Roaming down-and-out environs of human striving and error, LaGrone’s verse summons, as if by sheer instinct or grace, a gleaming force through which even the vicious life grows handsome and the potential for rapture will not fail.

Jeanne Cassanova, In the wake of awake, 2007, acrylic, resin, glitter, and fabric on canvas, 36×48 inches. Courtesy of the artist.
Slogfish Ballet
It’s another 5th Ave umbrella man
asleep in my car this time, another
shabby raincoat or shipwreck bluing
in the cold-twinkly morning stars.
Some folks enjoy living alone.
Others simply whistle the brisk
carnival through first light or birds.
With me, it’s simple as a toy revolver
trimly gambled or the better cake
of a small jade Buddha. With me,
it’s simple as laughing with the orange-
suited clean-up crews who piss against
the one-way glass.
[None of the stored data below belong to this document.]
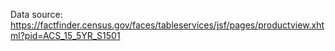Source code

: Data source: https://factfinder.census.gov/faces/tableservices/jsf/pages/productview.xhtml?pid=ACS_15_5YR_S1501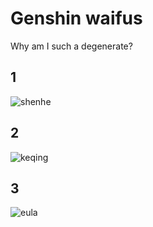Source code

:<style> body {
  background-image: url(https://c.tenor.com/h186rNzsF8EAAAAC/changing-colors.gif);
  background-repeat: no-repeat; 
  background-size:cover; 
} </style>

# Genshin waifus

Why am I such a degenerate?

## 1
![shenhe](https://user-images.githubusercontent.com/98723073/151731620-2a08aac4-65c5-4786-8e00-2bb6a38e407b.png)

## 2
![keqing](https://user-images.githubusercontent.com/98723073/151731627-19a4cb5c-4c2b-4bc1-a68f-328424d4a630.png)

## 3
![eula](https://user-images.githubusercontent.com/98723073/151731635-f8b5435f-d35f-4d8c-9d0e-b92f5247060f.png)
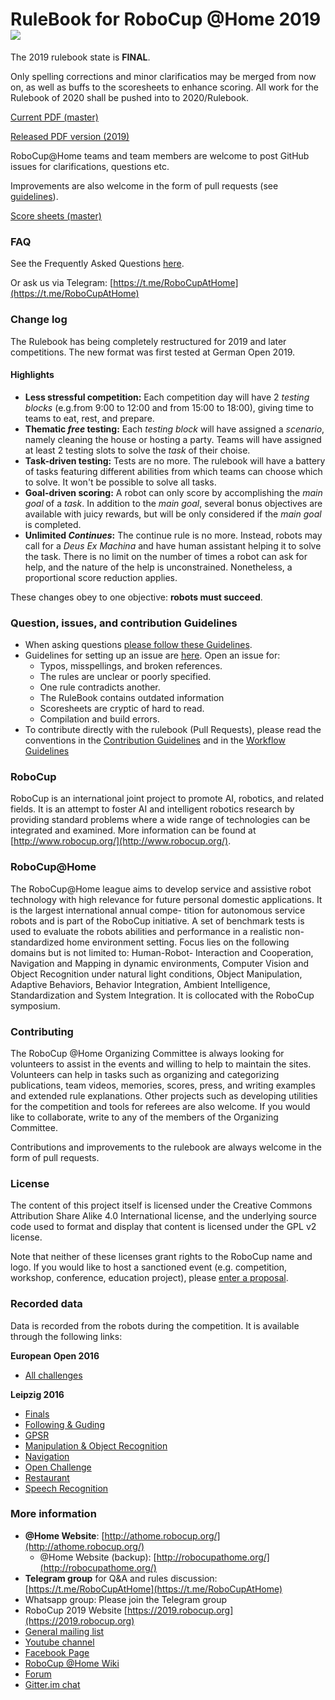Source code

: RuleBook for RoboCup @Home 2019 [![](https://github.com/RoboCupAtHome/RuleBook/workflows/CI/badge.svg?branch=master)](https://github.com/RoboCupAtHome/RuleBook/actions?query=workflow%3ACI)
===============================

The 2019 rulebook state is **FINAL**.

Only spelling corrections and minor clarificatios may be merged from now on, as well as buffs to the scoresheets to enhance scoring.
All work for the Rulebook of 2020 shall be pushed into to 2020/Rulebook.

[Current PDF (master)](https://robocupathome.github.io/RuleBook/rulebook/master.pdf)

[Released PDF version (2019)](https://athome.robocup.org/wp-content/uploads/2019_rulebook.pdf)

RoboCup@Home teams and team members are welcome to post GitHub issues for clarifications, questions etc.

Improvements are also welcome in the form of pull requests (see [guidelines](https://github.com/RoboCupAtHome/RuleBook/wiki/Guidelines)).

[Score sheets (master)](https://robocupathome.github.io/RuleBook/score_sheets/master.pdf)

### FAQ
See the Frequently Asked Questions [here](https://github.com/RoboCupAtHome/RuleBook/wiki/FAQ:-Frequently-Asked-Questions).

Or ask us via Telegram: [https://t.me/RoboCupAtHome](https://t.me/RoboCupAtHome)

### Change log
The Rulebook has being completely restructured for 2019 and later competitions. 
The new format was first tested at German Open 2019.

#### Highlights
- **Less stressful competition:** Each competition day will have 2 *testing blocks* (e.g.from 9:00 to 12:00 and from 15:00 to 18:00), giving time to teams to eat, rest, and prepare.
- **Thematic *free* testing:** Each *testing block* will have assigned a *scenario*, namely cleaning the house or hosting a party. Teams will have assigned at least 2 testing slots to solve the *task* of their choise.
- **Task-driven testing:** Tests are no more. The rulebook will have a battery of tasks featuring different abilities from which teams can choose which to solve. It won't be possible to solve all tasks.
- **Goal-driven scoring:** A robot can only score by accomplishing the *main goal* of a *task*. In addition to the *main goal*, several bonus objectives are available with juicy rewards, but will be only considered if the *main goal* is completed.
- **Unlimited *Continues*:** The continue rule is no more. Instead, robots may call for a *Deus Ex Machina* and have human assistant helping it to solve the task. There is no limit on the number of times a robot can ask for help, and the nature of the help is unconstrained. Nonetheless, a proportional score reduction applies.

These changes obey to one objective: **robots must succeed**. 


### Question, issues, and contribution Guidelines
- When asking questions [please follow these Guidelines](https://github.com/RoboCupAtHome/RuleBook/wiki/Guidelines:-Questions).
- Guidelines for setting up an issue are [here](https://github.com/RoboCupAtHome/RuleBook/wiki/Guidelines:-Issues). Open an issue for:
  - Typos, misspellings, and broken references.
  - The rules are unclear or poorly specified.
  - One rule contradicts another.
  - The RuleBook contains outdated information
  - Scoresheets are cryptic of hard to read.
  - Compilation and build errors.
- To contribute directly with the rulebook (Pull Requests), please read the conventions in the [Contribution Guidelines](https://github.com/RoboCupAtHome/RuleBook/wiki/Guidelines:-Contributing) and in the [Workflow Guidelines](https://github.com/RoboCupAtHome/RuleBook/wiki/Guidelines:-Workflow)

### RoboCup
RoboCup
is an international joint project to promote AI, robotics, and related fields.  It is an attempt to foster AI and intelligent robotics research by providing standard problems where a wide range of technologies can be integrated and examined.  More information can be found at [http://www.robocup.org/](http://www.robocup.org/).

### RoboCup@Home
The RoboCup@Home league aims to develop service and assistive robot technology with high relevance for future personal domestic applications. It is the largest international annual compe- tition for autonomous service robots and is part of the RoboCup initiative. A set of benchmark tests is used to evaluate the robots abilities and performance in a realistic non-standardized home environment setting.  Focus lies on the following domains but is not limited to:  Human-Robot- Interaction  and  Cooperation,  Navigation  and  Mapping  in  dynamic  environments,  Computer Vision and Object Recognition under natural light conditions, Object Manipulation, Adaptive Behaviors, Behavior Integration, Ambient Intelligence, Standardization and System Integration. It is collocated with the RoboCup symposium.

### Contributing
The RoboCup @Home Organizing Committee is always looking for volunteers to assist in the events and willing to help to maintain the sites. Volunteers can help in tasks such as organizing and categorizing publications, team videos, memories, scores, press, and writing examples and extended rule explanations. Other projects such as developing utilities for the competition and tools for referees are also welcome. If you would like to collaborate, write to any of the members of the Organizing Committee.

Contributions and improvements to the rulebook are always welcome in the form of pull requests.

### License

The content of this project itself is licensed under the Creative Commons Attribution Share Alike 4.0 International license, and the underlying source code used to format and display that content is licensed under the GPL v2 license.

Note that neither of these licenses grant rights to the RoboCup name and logo. If you would like to host a sanctioned event (e.g. competition, workshop, conference, education project), please [enter a proposal](https://www.robocup.org/site_proposals). 

### Recorded data
Data is recorded from the robots during the competition. It is available through the following links:

**European Open 2016**

- [All challenges](https://mega.nz/#!FhMnAYQS!P22mTNvfDjU2GHf02G3omgmS715dQSURFTLuUfkdxic)

**Leipzig 2016**
- [Finals](https://mega.nz/#!Y4czyLST!2TotbyL53DA2iIG6oZ9QkcEf94ktpm2_btJltj_J2dE)
- [Following & Guding](https://mega.nz/#!dwU1XRQB!czz2BtGLM5-ewaviBdtUIl62kECn3dJXljk50KB_7t4)
- [GPSR](https://mega.nz/#!UlFk3ZCQ!ooe0V2yksQ-3X35uIk8d-on8Plzh-CGbwDPoyvVa43Q)
- [Manipulation & Object Recognition](https://mega.nz/#!5k1FxAzY!DgtpcSjdOQmfQUVRm5iYoOuZ8r7h7G2GXMtjORsNjME)
- [Navigation](https://mega.nz/#!As9XiIzD!wYAWcquTKl6jBf2IifpnliRNQ34Ddhwe0X-pyEhebeE)
- [Open Challenge](https://mega.nz/#!R4EVwKKQ!2RgqoO2Fm8ba87yFcZKgIpI6mwHcaAvyo7_FR9_KNfE)
- [Restaurant](https://mega.nz/#!lpFjQTAS!wOO0ieAedr-JDrh166dOOqilMWBGsA3_Ij5t4an1mdI)
- [Speech Recognition](https://mega.nz/#!ts02iYRQ!L3McBFzodJG0UTmauCj2crSapmAr8GWwtB4FLGzQlEs)

### More information
- **@Home Website**: [http://athome.robocup.org/](http://athome.robocup.org/)
    - @Home Website (backup): [http://robocupathome.org/](http://robocupathome.org/)
- **Telegram group** for Q&A and rules discussion: [https://t.me/RoboCupAtHome](https://t.me/RoboCupAtHome)
- Whatsapp group: Please join the Telegram group
- RoboCup 2019 Website [https://2019.robocup.org](https://2019.robocup.org)
- [General mailing list](http://lists.robocup.org/cgi-bin/mailman/listinfo/robocup-athome)
- [Youtube channel](https://www.youtube.com/channel/UChkdCpT0xrFMMt-_N8wSVew/)
- [Facebook Page](https://www.facebook.com/robocupathome/)
- [RoboCup @Home Wiki](https://github.com/RoboCupAtHome/AtHomeCommunityWiki/wiki)
- [Forum](https://athome.forum.robocup.org/)
- [Gitter.im chat](https://gitter.im/RoboCupAtHome/Lobby)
Anyone can scream
a fat train of rubies or shout like the man
selling vegetables. I’m inclined to
cock-a-doodle-do in these situations.
We all sober-up in the lighthouse where
bric-a-brac gathers in the elephant clouds.
Catalog for the Yardcar
Not the blue dress of the blind girl
hanging on the street lamp
like a rubber snake nor the dwarfish
pope playing “The Bird’s the Word”
on the jukebox, not the turnbuckle
screwball of the hotdog man, his
Moose Lodge entourage covered
in mustard stains, not glass-eyed
peddlers eating crushed lightbulbs
nor Ready-Teddy with a confetti
cannon in the giddy-up garden,
not the measured breath of Shorty
Trombone clocking towards
the greenish moon of late-pressed
grapes nor Atrabilious Bellows
singing hallelujah with a butterfly
knife for a few slim customers
crouched beside the Oldsmobile.
Austin LaGrone, born in Baton Rouge, is the author of Oyster Perpetual, winner of the 2010 Idaho Prize for Poetry (Lost Horse Press, 2011). He teaches at John Jay College of Criminal Justice. He lives in an old leather factory in Brooklyn.
Jeanne Cassanova was brought up in New Orleans. Her childhood was steeped in a mix of Mardi Gras excess, Catholic guilt, the overindulgence of an Italian family, the richness of the French Quarter, and the awareness of fragility every hurricane season. She earned her MFA at the University of Houston, in 2008. She currently lives and works in the city that raised her.